Last week, retailer Dollar General joined a growing list of companies who have taken advantage of the recent strength in the stock market to issue stock, mainly to REDUCE DEBT.
These kind of deals are normally very well received by bondholders, since in most cases, they make the existing and remaining bonds more "payable" and therefore more valuable. They are often followed by a tender offer for the bonds or an upgrade by the rating agencies.

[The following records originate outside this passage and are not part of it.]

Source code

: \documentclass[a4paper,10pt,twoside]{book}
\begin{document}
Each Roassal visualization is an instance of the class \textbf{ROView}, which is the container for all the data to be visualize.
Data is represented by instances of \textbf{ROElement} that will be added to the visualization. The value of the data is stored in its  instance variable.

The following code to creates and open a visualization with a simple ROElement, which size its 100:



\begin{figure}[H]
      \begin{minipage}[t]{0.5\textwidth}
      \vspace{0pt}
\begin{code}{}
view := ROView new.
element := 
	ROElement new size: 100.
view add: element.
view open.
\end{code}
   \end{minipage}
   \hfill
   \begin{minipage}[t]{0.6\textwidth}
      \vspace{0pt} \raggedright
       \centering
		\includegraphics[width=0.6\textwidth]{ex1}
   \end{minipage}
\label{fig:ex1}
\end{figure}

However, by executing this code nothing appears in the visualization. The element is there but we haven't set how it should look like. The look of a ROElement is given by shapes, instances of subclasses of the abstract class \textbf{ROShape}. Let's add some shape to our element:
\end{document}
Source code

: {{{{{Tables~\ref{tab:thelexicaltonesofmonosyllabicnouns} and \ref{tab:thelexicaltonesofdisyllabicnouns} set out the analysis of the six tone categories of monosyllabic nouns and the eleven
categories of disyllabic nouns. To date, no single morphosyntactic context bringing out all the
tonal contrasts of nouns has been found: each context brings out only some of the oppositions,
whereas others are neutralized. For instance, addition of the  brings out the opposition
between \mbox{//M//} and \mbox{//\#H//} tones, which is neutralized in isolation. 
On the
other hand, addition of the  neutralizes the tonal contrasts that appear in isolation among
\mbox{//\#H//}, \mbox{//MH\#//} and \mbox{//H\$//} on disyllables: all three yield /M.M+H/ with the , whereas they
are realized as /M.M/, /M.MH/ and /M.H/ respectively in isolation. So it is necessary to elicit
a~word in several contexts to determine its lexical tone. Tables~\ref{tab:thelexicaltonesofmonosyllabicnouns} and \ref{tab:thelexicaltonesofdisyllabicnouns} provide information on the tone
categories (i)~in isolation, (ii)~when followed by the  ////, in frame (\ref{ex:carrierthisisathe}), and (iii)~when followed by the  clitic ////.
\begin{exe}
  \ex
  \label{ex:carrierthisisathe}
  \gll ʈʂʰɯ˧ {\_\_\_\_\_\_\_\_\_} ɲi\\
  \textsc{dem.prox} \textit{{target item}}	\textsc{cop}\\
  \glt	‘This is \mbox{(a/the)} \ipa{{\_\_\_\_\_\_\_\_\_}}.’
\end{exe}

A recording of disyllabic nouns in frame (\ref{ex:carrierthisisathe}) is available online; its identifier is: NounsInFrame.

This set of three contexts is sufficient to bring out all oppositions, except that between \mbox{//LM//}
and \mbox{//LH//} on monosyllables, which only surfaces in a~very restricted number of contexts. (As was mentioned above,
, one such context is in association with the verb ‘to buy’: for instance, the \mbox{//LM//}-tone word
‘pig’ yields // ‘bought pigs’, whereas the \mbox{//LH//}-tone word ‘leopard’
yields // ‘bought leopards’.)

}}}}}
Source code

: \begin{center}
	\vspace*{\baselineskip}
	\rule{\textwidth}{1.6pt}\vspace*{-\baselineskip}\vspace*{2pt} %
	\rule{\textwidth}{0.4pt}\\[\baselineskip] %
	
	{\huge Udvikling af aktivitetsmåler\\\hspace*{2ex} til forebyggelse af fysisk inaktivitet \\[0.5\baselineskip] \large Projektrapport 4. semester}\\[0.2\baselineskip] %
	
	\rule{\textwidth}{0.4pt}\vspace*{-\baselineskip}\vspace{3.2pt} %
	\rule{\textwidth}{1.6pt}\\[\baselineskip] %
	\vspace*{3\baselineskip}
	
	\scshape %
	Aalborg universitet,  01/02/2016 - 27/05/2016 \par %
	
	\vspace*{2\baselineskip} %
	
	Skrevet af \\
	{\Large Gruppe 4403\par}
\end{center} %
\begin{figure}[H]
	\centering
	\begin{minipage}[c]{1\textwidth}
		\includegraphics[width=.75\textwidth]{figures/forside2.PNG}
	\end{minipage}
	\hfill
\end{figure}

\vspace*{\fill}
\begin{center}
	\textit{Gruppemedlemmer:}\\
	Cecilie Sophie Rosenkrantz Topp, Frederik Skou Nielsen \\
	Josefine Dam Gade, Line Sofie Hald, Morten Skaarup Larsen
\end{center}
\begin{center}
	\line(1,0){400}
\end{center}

Of course, attention to detail is important. In DG's case, of the 34 million shares sold, 22 million were new shares while the rest were shareholder sales (KKR, which took the company private two years ago). So the company only received about $450 million (the offering priced at $21). But then, DG had paid a $239 million special dividend back in September. So, all-in, the increase in equity is only about $210 million. Still, for bondholders this is "free" money and they'll take it. The fact that the company is now public, also offers more financing options for the future. It could always issue more shares, if needed and if the buyout company (KKR) needs to realize their investment, they can always sell shares into the market instead of taking dividends out of the company.
As for other companies who have done the same, the list is long. Here are a few: Dole Foods, Gaylord Entertainment, Louisiana Pacific, Cemex, United Airlines, Brigham Exploration, E*Trade Financial, Saks, AMR (American Airlines), Heidelbergcement, Huntington Bancshares, Sonic Automotive, Smithfield Foods, Xinao Gas, Office Depot (preferred), Arch Coal, Marfrig...etc., etc.
Most of these bonds have performed quite well, pre and post stock offerings. The stocks themselves...a mixed bag. As for specific tips, one of our favorite de-leveraging plays is Smithfield Foods. The company has had its troubles (swine flu, hog oversupply, falling demand, etc.), but seems to be coming out of it.
This meat packer, owner of the "Butterball" brand of Turkeys has a variety of bond "flavors" for every taste. There are the senior unsecured, with a mouth watering yield of over 10%, maturing in 2013 and 2017. There are the senior secured for those who are a bit "insecure" and need the extra guarantee and convertibles for those who want some equity taste spicing up their bonds.